Bizde de bir hükümet var

Akşam evinde kahvesini içip televizyonunu seyreden, gazetesini okuyan ya da çocuklarıyla ilgilenen birisine hükumet lazım değil.

Pazarda alış verişini yapan, esnaftan ve fiyatlardan memnun olanlara hükumet lazım değil.

Okuldaki çocuğunun ders grafiği ve eğitim durumundan memnun olanlara hükumet lazım değil, ama orda.

Trafikte seyreden, yolculuk yapan, seyahat eden insanlar için her şey yolunda ise hükumet lazım değil, ama orda.

İnşaat işçisi, maden işçisi, tarım işçisi, emeğiyle nafakasını kazanan insanlar için ters giden bir şey yoksa hükumet lazım değil, ama orda.

Esnaf için, sanayici için, ticaretine, ticari faaliyetine engel bir durum yoksa hükumete neden ihtiyaç duysun?

Asker kışlada, polis karakolda, memlekette huzur varsa insanlar hükumetten niye bir şeyler beklesin?

Hırsızlık yoksa yolsuzluk yoksa uğursuzluk yoksa gündelik hayatta insanlar hükumeti neden merak etsin?

İnsan hakları ihlal edilmiyorsa, özel hayata müdahale yoksa kişisel verilere saldırılmıyorsa kimin aklına hükumet gelir ki?

Hükumet insanların aklına felaketlerde gelir.

Terör tehdidinde gelir, yok.

Açlıkta, yoklukta, yoksullukta gelir, yok.

Maden faciasında, inşaat kazasında gelir, yok.

Büyük kazalarda, hastane kapılarında gelir, yok.

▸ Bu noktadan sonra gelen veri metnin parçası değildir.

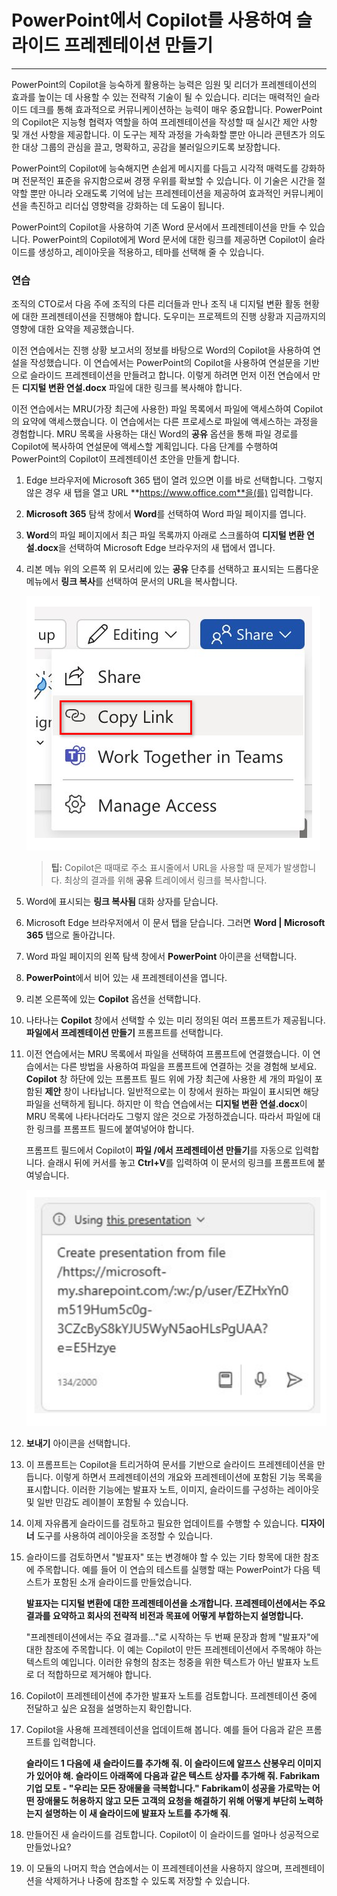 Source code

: 
# PowerPoint에서 Copilot를 사용하여 슬라이드 프레젠테이션 만들기
---
PowerPoint의 Copilot을 능숙하게 활용하는 능력은 임원 및 리더가 프레젠테이션의 효과를 높이는 데 사용할 수 있는 전략적 기술이 될 수 있습니다. 리더는 매력적인 슬라이드 데크를 통해 효과적으로 커뮤니케이션하는 능력이 매우 중요합니다. PowerPoint의 Copilot은 지능형 협력자 역할을 하여 프레젠테이션을 작성할 때 실시간 제안 사항 및 개선 사항을 제공합니다. 이 도구는 제작 과정을 가속화할 뿐만 아니라 콘텐츠가 의도한 대상 그룹의 관심을 끌고, 명확하고, 공감을 불러일으키도록 보장합니다.

PowerPoint의 Copilot에 능숙해지면 손쉽게 메시지를 다듬고 시각적 매력도를 강화하며 전문적인 표준을 유지함으로써 경쟁 우위를 확보할 수 있습니다. 이 기술은 시간을 절약할 뿐만 아니라 오래도록 기억에 남는 프레젠테이션을 제공하여 효과적인 커뮤니케이션을 촉진하고 리더십 영향력을 강화하는 데 도움이 됩니다.

PowerPoint의 Copilot을 사용하여 기존 Word 문서에서 프레젠테이션을 만들 수 있습니다. PowerPoint의 Copilot에게 Word 문서에 대한 링크를 제공하면 Copilot이 슬라이드를 생성하고, 레이아웃을 적용하고, 테마를 선택해 줄 수 있습니다.

### 연습

조직의 CTO로서 다음 주에 조직의 다른 리더들과 만나 조직 내 디지털 변환 활동 현황에 대한 프레젠테이션을 진행해야 합니다. 도우미는 프로젝트의 진행 상황과 지금까지의 영향에 대한 요약을 제공했습니다.

이전 연습에서는 진행 상황 보고서의 정보를 바탕으로 Word의 Copilot을 사용하여 연설을 작성했습니다. 이 연습에서는 PowerPoint의 Copilot을 사용하여 연설문을 기반으로 슬라이드 프레젠테이션을 만들려고 합니다. 이렇게 하려면 먼저 이전 연습에서 만든 **디지털 변환 연설.docx** 파일에 대한 링크를 복사해야 합니다.

이전 연습에서는 MRU(가장 최근에 사용한) 파일 목록에서 파일에 액세스하여 Copilot의 요약에 액세스했습니다. 이 연습에서는 다른 프로세스로 파일에 액세스하는 과정을 경험합니다. MRU 목록을 사용하는 대신 Word의 **공유** 옵션을 통해 파일 경로를 Copilot에 복사하여 연설문에 액세스할 계획입니다. 다음 단계를 수행하여 PowerPoint의 Copilot이 프레젠테이션 초안을 만들게 합니다.

1.  Edge 브라우저에 Microsoft 365 탭이 열려 있으면 이를 바로 선택합니다. 그렇지 않은 경우 새 탭을 열고 URL **https://www.office.com**을(를) 입력합니다.

2.  **Microsoft 365** 탐색 창에서 **Word**를 선택하여 Word 파일 페이지를 엽니다.

3.  **Word**의 파일 페이지에서 최근 파일 목록까지 아래로 스크롤하여 **디지털 변환 연설.docx**을 선택하여 Microsoft Edge 브라우저의 새 탭에서 엽니다.

4.  리본 메뉴 위의 오른쪽 위 모서리에 있는 **공유** 단추를 선택하고 표시되는 드롭다운 메뉴에서 **링크 복사**를 선택하여 문서의 URL을 복사합니다.
    
    ![강조 표시된 공유 메뉴와 링크 복사 옵션을 보여주는 스크린샷.](../media/share-menu-with-copy-link-9fd1c60a.png)
    
    
     > **팁:** Copilot은 때때로 주소 표시줄에서 URL을 사용할 때 문제가 발생합니다. 최상의 결과를 위해 **공유** 트레이에서 링크를 복사합니다.

5.  Word에 표시되는 **링크 복사됨** 대화 상자를 닫습니다.

6.  Microsoft Edge 브라우저에서 이 문서 탭을 닫습니다. 그러면 **Word \| Microsoft 365** 탭으로 돌아갑니다.

7.  Word 파일 페이지의 왼쪽 탐색 창에서 **PowerPoint** 아이콘을 선택합니다.

8.  **PowerPoint**에서 비어 있는 새 프레젠테이션을 엽니다.

9.  리본 오른쪽에 있는 **Copilot** 옵션을 선택합니다.

10. 나타나는 **Copilot** 창에서 선택할 수 있는 미리 정의된 여러 프롬프트가 제공됩니다. **파일에서 프레젠테이션 만들기** 프롬프트를 선택합니다.

11. 이전 연습에서는 MRU 목록에서 파일을 선택하여 프롬프트에 연결했습니다. 이 연습에서는 다른 방법을 사용하여 파일을 프롬프트에 연결하는 것을 경험해 보세요. **Copilot** 창 하단에 있는 프롬프트 필드 위에 가장 최근에 사용한 세 개의 파일이 포함된 **제안** 창이 나타납니다. 일반적으로는 이 창에서 원하는 파일이 표시되면 해당 파일을 선택하게 됩니다. 하지만 이 학습 연습에서는 **디지털 변환 연설.docx**이 MRU 목록에 나타나더라도 그렇지 않은 것으로 가정하겠습니다. 따라서 파일에 대한 링크를 프롬프트 필드에 붙여넣어야 합니다.
    
    프롬프트 필드에서 Copilot이 **파일 /에서 프레젠테이션 만들기**를 자동으로 입력합니다. 슬래시 뒤에 커서를 놓고 **Ctrl+V**를 입력하여 이 문서의 링크를 프롬프트에 붙여넣습니다.
    
    ![파일 프롬프트에서 프레젠테이션 만들기와 파일 링크가 있는 PowerPoint의 Copilot 프롬프트 필드를 보여주는 스크린샷.](../media/copilot-ppt-prompt-with-file-link-690f74ed.png)
    
12. **보내기** 아이콘을 선택합니다.

13. 이 프롬프트는 Copilot을 트리거하여 문서를 기반으로 슬라이드 프레젠테이션을 만듭니다. 이렇게 하면서 프레젠테이션의 개요와 프레젠테이션에 포함된 기능 목록을 표시합니다. 이러한 기능에는 발표자 노트, 이미지, 슬라이드를 구성하는 레이아웃 및 일반 민감도 레이블이 포함될 수 있습니다.

14. 이제 자유롭게 슬라이드를 검토하고 필요한 업데이트를 수행할 수 있습니다. **디자이너** 도구를 사용하여 레이아웃을 조정할 수 있습니다.

15. 슬라이드를 검토하면서 "발표자" 또는 변경해야 할 수 있는 기타 항목에 대한 참조에 주목합니다. 예를 들어 이 연습의 테스트를 실행할 때는 PowerPoint가 다음 텍스트가 포함된 소개 슬라이드를 만들었습니다.
    
    **발표자는 디지털 변환에 대한 프레젠테이션을 소개합니다. 프레젠테이션에서는 주요 결과를 요약하고 회사의 전략적 비전과 목표에 어떻게 부합하는지 설명합니다.**
    
    "프레젠테이션에서는 주요 결과를..."로 시작하는 두 번째 문장과 함께 "발표자"에 대한 참조에 주목합니다. 이 예는 Copilot이 만든 프레젠테이션에서 주목해야 하는 텍스트의 예입니다. 이러한 유형의 참조는 청중을 위한 텍스트가 아닌 발표자 노트로 더 적합하므로 제거해야 합니다.

16. Copilot이 프레젠테이션에 추가한 발표자 노트를 검토합니다. 프레젠테이션 중에 전달하고 싶은 요점을 설명하는지 확인합니다.

17. Copilot을 사용해 프레젠테이션을 업데이트해 봅니다. 예를 들어 다음과 같은 프롬프트를 입력합니다.
    
    **슬라이드 1 다음에 새 슬라이드를 추가해 줘. 이 슬라이드에 알프스 산봉우리 이미지가 있어야 해. 슬라이드 아래쪽에 다음과 같은 텍스트 상자를 추가해 줘. Fabrikam 기업 모토 - "우리는 모든 장애물을 극복합니다." Fabrikam이 성공을 가로막는 어떤 장애물도 허용하지 않고 모든 고객의 요청을 해결하기 위해 어떻게 부단히 노력하는지 설명하는 이 새 슬라이드에 발표자 노트를 추가해 줘**.

18. 만들어진 새 슬라이드를 검토합니다. Copilot이 이 슬라이드를 얼마나 성공적으로 만들었나요?

19. 이 모듈의 나머지 학습 연습에서는 이 프레젠테이션을 사용하지 않으며, 프레젠테이션을 삭제하거나 나중에 참조할 수 있도록 저장할 수 있습니다.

Hırsızlıkta gelir, uğursuzlukta gelir, yok.

İnsanlar acı günlerinde hükumeti yanında ister, derdine derman olmasını bekler, yok, yok, yok.

Yarasını sarmasını, acısını hafifletmesini bekler, yok.

AKP hükumeti bütün bu beklentiler karşısında ne yapıyor.

Olumsuzluklar ve felaketler karşısında, basın önünde, hükumet üyeleri "sübhaneke" boncuğu gibi dizilerek, "sorumlulardan en kısa zamanda hesap sorulacaktır" demekten öteye gidemiyor.

Ne diyelim; bizde de bir hükumet var! Bir tek lazım olduğunda ortada olmayan.